[Collected data entries]
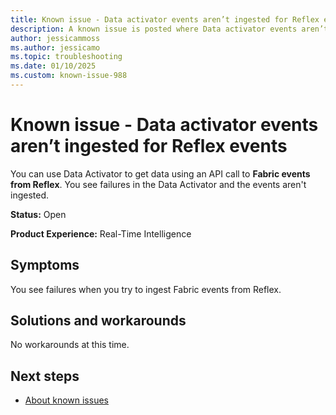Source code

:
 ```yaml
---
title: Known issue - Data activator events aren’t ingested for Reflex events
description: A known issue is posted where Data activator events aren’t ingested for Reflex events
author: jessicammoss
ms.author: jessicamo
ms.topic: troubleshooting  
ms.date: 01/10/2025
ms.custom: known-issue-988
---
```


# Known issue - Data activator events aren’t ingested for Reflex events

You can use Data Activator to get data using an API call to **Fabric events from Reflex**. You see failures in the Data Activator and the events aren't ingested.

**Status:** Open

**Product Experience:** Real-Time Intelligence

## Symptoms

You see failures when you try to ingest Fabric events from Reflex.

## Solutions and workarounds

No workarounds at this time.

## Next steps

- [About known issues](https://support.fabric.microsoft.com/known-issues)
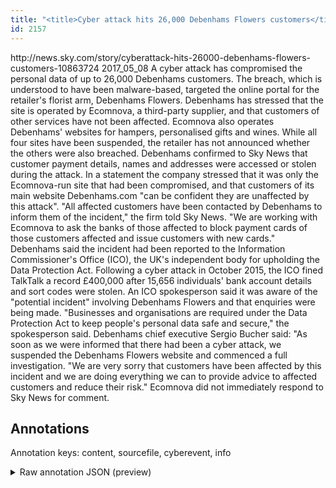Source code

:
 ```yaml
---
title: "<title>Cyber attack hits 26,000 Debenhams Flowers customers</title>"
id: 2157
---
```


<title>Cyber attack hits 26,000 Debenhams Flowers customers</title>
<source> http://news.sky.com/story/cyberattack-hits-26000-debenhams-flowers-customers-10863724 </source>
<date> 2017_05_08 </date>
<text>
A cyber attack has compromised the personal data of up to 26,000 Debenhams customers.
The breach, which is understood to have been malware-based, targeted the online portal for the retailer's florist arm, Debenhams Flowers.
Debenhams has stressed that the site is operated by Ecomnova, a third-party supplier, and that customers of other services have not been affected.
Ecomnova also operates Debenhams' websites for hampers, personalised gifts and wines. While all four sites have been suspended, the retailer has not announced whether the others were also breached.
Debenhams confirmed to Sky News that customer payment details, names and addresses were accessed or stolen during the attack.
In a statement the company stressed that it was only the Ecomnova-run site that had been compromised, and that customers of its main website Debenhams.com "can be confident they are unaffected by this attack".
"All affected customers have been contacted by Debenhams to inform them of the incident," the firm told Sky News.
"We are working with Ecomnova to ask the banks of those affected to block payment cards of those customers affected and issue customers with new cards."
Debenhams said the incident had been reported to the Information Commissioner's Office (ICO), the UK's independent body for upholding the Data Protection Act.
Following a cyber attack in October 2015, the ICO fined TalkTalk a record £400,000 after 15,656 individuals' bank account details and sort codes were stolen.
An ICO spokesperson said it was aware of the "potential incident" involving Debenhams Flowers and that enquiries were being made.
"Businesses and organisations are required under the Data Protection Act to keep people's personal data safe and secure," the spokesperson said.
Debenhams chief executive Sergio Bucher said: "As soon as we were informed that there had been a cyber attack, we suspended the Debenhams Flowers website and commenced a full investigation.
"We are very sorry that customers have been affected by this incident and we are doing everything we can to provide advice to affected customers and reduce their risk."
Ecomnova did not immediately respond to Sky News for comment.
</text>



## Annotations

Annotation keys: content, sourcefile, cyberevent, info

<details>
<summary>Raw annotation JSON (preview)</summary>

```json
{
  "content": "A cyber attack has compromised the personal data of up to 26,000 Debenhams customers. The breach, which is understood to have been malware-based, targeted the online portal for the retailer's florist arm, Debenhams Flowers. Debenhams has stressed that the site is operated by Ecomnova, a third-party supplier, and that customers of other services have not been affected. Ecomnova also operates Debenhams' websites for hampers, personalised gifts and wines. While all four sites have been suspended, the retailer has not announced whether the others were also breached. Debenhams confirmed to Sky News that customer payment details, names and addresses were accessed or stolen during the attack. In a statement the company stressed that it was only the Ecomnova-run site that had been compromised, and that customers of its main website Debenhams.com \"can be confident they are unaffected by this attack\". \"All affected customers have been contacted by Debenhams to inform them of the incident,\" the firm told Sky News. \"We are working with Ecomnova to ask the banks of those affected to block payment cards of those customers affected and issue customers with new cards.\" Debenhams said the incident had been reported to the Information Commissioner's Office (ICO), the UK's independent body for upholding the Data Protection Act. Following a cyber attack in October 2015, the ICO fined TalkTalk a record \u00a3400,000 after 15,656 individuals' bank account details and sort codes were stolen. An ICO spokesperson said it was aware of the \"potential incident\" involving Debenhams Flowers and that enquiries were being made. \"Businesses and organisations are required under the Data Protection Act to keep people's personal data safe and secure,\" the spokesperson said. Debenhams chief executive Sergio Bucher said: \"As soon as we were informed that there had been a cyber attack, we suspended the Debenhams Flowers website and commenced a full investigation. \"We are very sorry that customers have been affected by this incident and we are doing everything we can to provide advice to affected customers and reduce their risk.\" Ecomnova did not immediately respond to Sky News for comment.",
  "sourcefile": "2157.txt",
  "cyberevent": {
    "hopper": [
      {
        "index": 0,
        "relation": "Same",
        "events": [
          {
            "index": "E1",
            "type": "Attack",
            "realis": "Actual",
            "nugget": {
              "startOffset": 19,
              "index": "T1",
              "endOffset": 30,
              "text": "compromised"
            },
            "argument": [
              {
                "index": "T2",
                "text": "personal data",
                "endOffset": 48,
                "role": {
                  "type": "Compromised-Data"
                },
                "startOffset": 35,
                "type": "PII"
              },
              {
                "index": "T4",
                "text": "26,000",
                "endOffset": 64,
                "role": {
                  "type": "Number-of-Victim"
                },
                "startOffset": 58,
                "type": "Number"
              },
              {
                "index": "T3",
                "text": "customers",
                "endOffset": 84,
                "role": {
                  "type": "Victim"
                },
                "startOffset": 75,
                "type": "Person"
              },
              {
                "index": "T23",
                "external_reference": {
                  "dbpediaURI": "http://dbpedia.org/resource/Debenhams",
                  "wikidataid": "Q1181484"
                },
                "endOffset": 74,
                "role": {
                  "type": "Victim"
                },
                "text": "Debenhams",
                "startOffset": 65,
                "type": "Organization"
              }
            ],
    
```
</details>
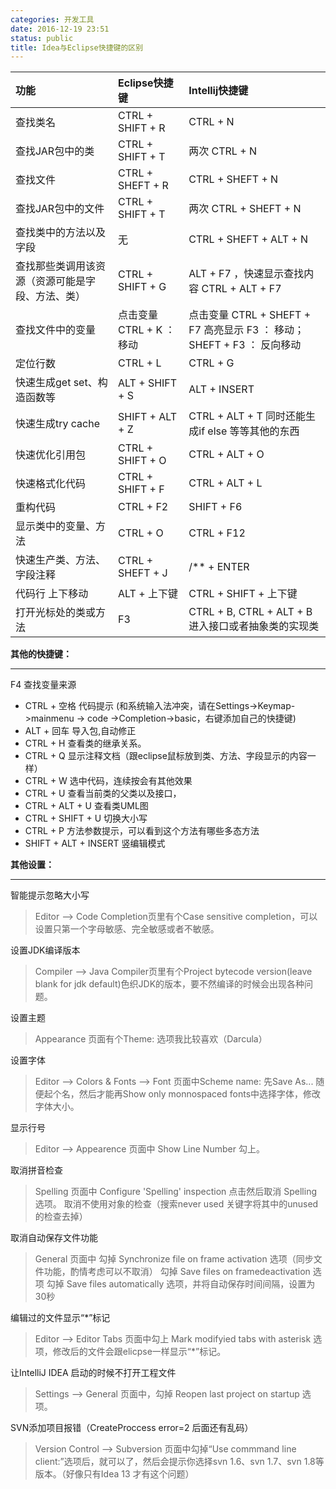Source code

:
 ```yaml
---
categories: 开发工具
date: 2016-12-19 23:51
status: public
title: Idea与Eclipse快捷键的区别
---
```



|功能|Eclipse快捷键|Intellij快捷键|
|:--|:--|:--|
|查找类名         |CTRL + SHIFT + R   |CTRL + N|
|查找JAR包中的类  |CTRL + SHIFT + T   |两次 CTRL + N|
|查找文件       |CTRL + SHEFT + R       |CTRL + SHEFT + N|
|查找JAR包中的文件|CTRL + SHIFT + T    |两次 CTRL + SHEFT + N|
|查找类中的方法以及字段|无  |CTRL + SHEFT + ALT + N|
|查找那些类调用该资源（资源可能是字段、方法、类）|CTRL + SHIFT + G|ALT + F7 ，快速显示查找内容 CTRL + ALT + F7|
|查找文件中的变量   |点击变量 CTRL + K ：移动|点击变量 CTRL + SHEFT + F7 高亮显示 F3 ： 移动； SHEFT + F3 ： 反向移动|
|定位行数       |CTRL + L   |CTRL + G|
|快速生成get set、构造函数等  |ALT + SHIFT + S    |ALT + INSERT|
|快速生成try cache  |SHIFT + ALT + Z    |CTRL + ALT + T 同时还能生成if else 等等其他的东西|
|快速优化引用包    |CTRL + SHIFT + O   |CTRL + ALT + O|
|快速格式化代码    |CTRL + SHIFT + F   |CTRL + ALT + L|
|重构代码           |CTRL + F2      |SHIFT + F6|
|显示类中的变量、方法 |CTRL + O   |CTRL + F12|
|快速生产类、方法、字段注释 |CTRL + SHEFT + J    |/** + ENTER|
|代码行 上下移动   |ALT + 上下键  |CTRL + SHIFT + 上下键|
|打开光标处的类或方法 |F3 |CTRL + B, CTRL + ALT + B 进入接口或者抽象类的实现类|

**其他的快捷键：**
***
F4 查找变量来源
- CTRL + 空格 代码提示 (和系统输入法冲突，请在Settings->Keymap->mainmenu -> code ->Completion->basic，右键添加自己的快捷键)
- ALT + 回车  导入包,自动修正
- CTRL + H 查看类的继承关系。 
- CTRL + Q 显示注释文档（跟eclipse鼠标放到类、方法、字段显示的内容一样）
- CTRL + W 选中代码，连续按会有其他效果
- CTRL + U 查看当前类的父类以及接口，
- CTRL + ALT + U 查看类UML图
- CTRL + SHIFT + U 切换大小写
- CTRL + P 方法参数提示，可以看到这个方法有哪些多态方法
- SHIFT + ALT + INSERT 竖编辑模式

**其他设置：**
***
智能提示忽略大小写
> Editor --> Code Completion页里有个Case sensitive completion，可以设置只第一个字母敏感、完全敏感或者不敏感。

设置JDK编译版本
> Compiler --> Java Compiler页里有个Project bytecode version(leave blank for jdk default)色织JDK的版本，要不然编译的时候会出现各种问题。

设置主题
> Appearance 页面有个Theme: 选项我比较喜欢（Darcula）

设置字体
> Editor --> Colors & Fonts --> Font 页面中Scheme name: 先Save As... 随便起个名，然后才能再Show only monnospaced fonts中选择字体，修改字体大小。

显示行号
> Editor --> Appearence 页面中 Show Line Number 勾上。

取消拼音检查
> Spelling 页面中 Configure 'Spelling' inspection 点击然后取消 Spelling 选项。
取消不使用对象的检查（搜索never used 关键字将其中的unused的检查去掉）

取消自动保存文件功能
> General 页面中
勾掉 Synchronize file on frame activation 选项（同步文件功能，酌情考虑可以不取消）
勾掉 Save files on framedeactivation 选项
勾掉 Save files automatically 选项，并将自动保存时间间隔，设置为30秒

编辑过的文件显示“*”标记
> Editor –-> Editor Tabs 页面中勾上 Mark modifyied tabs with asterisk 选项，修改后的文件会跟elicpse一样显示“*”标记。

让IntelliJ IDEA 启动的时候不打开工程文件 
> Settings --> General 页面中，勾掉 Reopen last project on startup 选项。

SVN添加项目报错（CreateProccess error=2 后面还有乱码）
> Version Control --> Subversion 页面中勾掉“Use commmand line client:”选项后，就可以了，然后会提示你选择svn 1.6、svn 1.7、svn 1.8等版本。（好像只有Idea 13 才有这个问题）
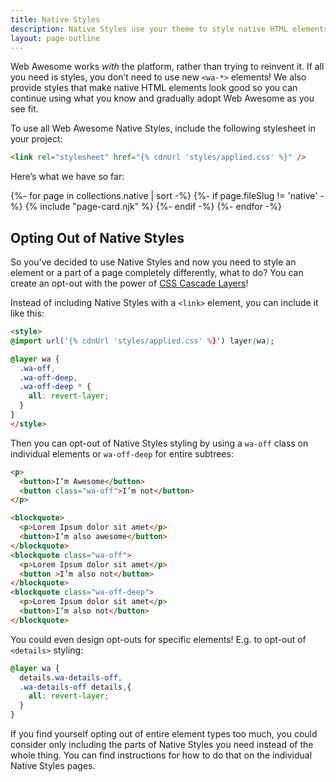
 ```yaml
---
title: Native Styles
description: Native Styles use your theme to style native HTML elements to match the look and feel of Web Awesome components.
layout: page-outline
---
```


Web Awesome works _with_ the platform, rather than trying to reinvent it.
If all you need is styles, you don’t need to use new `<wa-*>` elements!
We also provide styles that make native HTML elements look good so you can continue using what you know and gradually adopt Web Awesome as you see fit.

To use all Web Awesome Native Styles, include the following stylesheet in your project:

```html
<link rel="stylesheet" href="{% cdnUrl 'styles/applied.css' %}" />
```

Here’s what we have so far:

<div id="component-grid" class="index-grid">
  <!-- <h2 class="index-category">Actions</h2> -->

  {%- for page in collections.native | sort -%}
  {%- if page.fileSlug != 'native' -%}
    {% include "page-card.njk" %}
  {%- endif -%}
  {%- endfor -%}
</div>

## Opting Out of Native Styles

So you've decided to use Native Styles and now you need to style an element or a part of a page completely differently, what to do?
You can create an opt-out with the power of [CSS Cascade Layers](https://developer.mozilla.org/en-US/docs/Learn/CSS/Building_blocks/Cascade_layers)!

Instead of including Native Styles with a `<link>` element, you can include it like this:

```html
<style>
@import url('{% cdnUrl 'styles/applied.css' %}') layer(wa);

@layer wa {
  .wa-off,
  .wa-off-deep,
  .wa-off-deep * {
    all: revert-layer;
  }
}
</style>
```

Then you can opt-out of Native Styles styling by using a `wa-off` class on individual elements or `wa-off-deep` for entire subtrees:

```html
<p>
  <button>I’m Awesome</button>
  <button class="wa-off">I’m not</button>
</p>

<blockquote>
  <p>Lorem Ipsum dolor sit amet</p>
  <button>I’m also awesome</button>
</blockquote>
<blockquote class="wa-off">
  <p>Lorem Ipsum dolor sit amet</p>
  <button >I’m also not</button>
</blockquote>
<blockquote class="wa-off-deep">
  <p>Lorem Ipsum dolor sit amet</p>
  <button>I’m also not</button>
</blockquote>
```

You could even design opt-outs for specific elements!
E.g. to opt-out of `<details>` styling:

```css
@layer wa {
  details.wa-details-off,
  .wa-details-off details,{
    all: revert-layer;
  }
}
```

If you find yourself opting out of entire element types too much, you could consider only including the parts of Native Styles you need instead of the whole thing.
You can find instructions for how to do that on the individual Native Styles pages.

- **Your assignment**: The answer should be the exact lines running from the line containing "## Opting Out of Native Styles" to the last line of the entries, with nothing else.

- **Output for this exercise**:
## Opting Out of Native Styles

So you've decided to use Native Styles and now you need to style an element or a part of a page completely differently, what to do?
You can create an opt-out with the power of [CSS Cascade Layers](https://developer.mozilla.org/en-US/docs/Learn/CSS/Building_blocks/Cascade_layers)!

Instead of including Native Styles with a `<link>` element, you can include it like this:

```html
<style>
@import url('{% cdnUrl 'styles/applied.css' %}') layer(wa);

@layer wa {
  .wa-off,
  .wa-off-deep,
  .wa-off-deep * {
    all: revert-layer;
  }
}
</style>
```

Then you can opt-out of Native Styles styling by using a `wa-off` class on individual elements or `wa-off-deep` for entire subtrees:

```html
<p>
  <button>I’m Awesome</button>
  <button class="wa-off">I’m not</button>
</p>

<blockquote>
  <p>Lorem Ipsum dolor sit amet</p>
  <button>I’m also awesome</button>
</blockquote>
<blockquote class="wa-off">
  <p>Lorem Ipsum dolor sit amet</p>
  <button >I’m also not</button>
</blockquote>
<blockquote class="wa-off-deep">
  <p>Lorem Ipsum dolor sit amet</p>
  <button>I’m also not</button>
</blockquote>
```

You could even design opt-outs for specific elements!
E.g. to opt-out of `<details>` styling:

```css
@layer wa {
  details.wa-details-off,
  .wa-details-off details,{
    all: revert-layer;
  }
}
```

If you find yourself opting out of entire element types too much, you could consider only including the parts of Native Styles you need instead of the whole thing.
You can find instructions for how to do that on the individual Native Styles pages.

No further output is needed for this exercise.